Stored records:
============
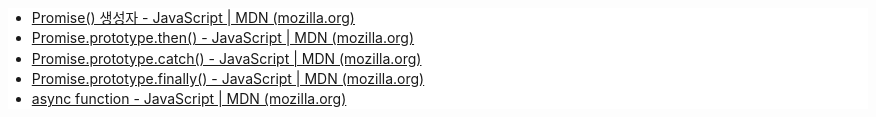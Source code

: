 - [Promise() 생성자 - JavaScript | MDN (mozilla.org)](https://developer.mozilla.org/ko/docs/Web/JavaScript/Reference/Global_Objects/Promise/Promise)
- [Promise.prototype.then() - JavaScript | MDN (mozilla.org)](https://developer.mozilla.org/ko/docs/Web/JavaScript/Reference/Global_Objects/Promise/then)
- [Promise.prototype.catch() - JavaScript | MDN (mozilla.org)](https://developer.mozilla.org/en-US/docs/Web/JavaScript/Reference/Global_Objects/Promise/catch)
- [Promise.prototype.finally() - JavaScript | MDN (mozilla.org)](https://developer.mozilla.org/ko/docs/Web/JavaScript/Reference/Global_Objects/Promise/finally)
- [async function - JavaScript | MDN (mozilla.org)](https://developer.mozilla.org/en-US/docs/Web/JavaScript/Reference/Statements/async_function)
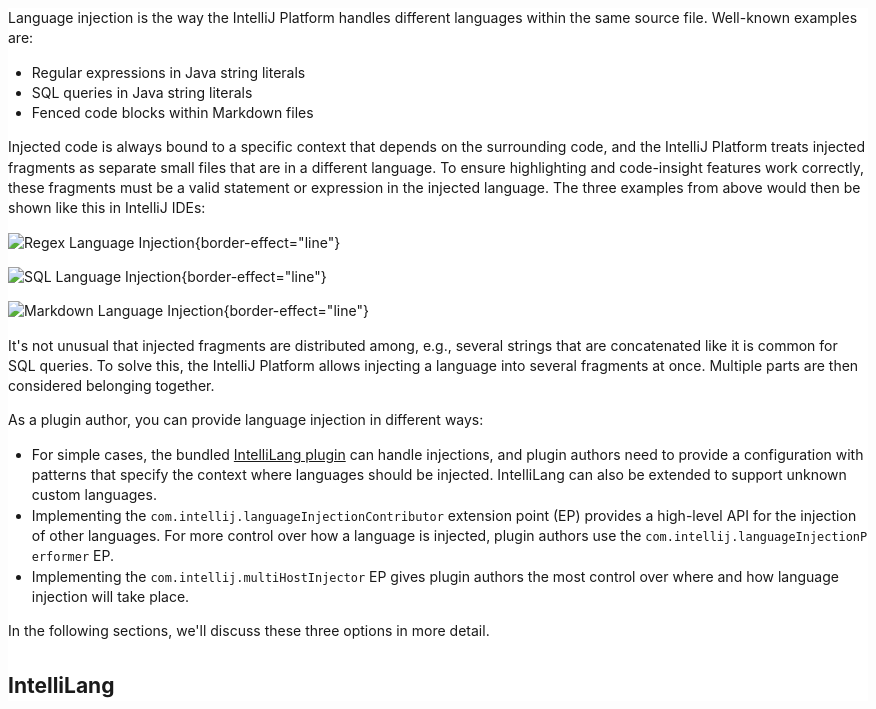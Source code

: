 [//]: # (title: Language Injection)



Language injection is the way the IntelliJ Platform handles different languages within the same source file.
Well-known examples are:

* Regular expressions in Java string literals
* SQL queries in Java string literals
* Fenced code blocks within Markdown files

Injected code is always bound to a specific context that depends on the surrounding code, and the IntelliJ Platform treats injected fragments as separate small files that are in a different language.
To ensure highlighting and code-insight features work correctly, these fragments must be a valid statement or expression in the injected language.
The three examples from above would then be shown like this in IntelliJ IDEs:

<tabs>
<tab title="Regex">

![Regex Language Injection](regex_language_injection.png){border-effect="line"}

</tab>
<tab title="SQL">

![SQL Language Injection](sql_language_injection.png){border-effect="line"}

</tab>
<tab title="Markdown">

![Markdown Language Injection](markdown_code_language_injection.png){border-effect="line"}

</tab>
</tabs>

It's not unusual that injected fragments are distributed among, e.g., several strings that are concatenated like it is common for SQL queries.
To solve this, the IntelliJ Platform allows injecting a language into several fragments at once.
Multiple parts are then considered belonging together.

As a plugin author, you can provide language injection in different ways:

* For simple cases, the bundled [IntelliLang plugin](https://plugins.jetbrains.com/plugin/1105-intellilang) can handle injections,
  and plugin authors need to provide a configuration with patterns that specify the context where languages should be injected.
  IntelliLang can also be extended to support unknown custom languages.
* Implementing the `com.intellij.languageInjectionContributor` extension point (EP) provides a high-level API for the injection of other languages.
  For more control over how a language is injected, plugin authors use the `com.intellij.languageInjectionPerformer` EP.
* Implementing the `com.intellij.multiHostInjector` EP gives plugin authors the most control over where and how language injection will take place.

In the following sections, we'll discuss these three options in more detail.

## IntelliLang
============
EXERCISE REQUIREMENTS =
Retype all entries above verbatim; no pictures belong in the copy.

RESULT =
Source code

: - [Promise() 생성자 - JavaScript | MDN (mozilla.org)](https://developer.mozilla.org/ko/docs/Web/JavaScript/Reference/Global_Objects/Promise/Promise)
- [Promise.prototype.then() - JavaScript | MDN (mozilla.org)](https://developer.mozilla.org/ko/docs/Web/JavaScript/Reference/Global_Objects/Promise/then)
- [Promise.prototype.catch() - JavaScript | MDN (mozilla.org)](https://developer.mozilla.org/en-US/docs/Web/JavaScript/Reference/Global_Objects/Promise/catch)
- [Promise.prototype.finally() - JavaScript | MDN (mozilla.org)](https://developer.mozilla.org/ko/docs/Web/JavaScript/Reference/Global_Objects/Promise/finally)
- [async function - JavaScript | MDN (mozilla.org)](https://developer.mozilla.org/en-US/docs/Web/JavaScript/Reference/Statements/async_function)
Source code

: [//]: # (title: Language Injection)



Language injection is the way the IntelliJ Platform handles different languages within the same source file.
Well-known examples are:

* Regular expressions in Java string literals
* SQL queries in Java string literals
* Fenced code blocks within Markdown files

Injected code is always bound to a specific context that depends on the surrounding code, and the IntelliJ Platform treats injected fragments as separate small files that are in a different language.
To ensure highlighting and code-insight features work correctly, these fragments must be a valid statement or expression in the injected language.
The three examples from above would then be shown like this in IntelliJ IDEs:

<tabs>
<tab title="Regex">

![Regex Language Injection](regex_language_injection.png){border-effect="line"}

</tab>
<tab title="SQL">

![SQL Language Injection](sql_language_injection.png){border-effect="line"}

</tab>
<tab title="Markdown">

![Markdown Language Injection](markdown_code_language_injection.png){border-effect="line"}

</tab>
</tabs>

It's not unusual that injected fragments are distributed among, e.g., several strings that are concatenated like it is common for SQL queries.
To solve this, the IntelliJ Platform allows injecting a language into several fragments at once.
Multiple parts are then considered belonging together.

As a plugin author, you can provide language injection in different ways:

* For simple cases, the bundled [IntelliLang plugin](https://plugins.jetbrains.com/plugin/1105-intellilang) can handle injections,
  and plugin authors need to provide a configuration with patterns that specify the context where languages should be injected.
  IntelliLang can also be extended to support unknown custom languages.
* Implementing the `com.intellij.languageInjectionContributor` extension point (EP) provides a high-level API for the injection of other languages.
  For more control over how a language is injected, plugin authors use the `com.intellij.languageInjectionPerformer` EP.
* Implementing the `com.intellij.multiHostInjector` EP gives plugin authors the most control over where and how language injection will take place.

In the following sections, we'll discuss these three options in more detail.

## IntelliLang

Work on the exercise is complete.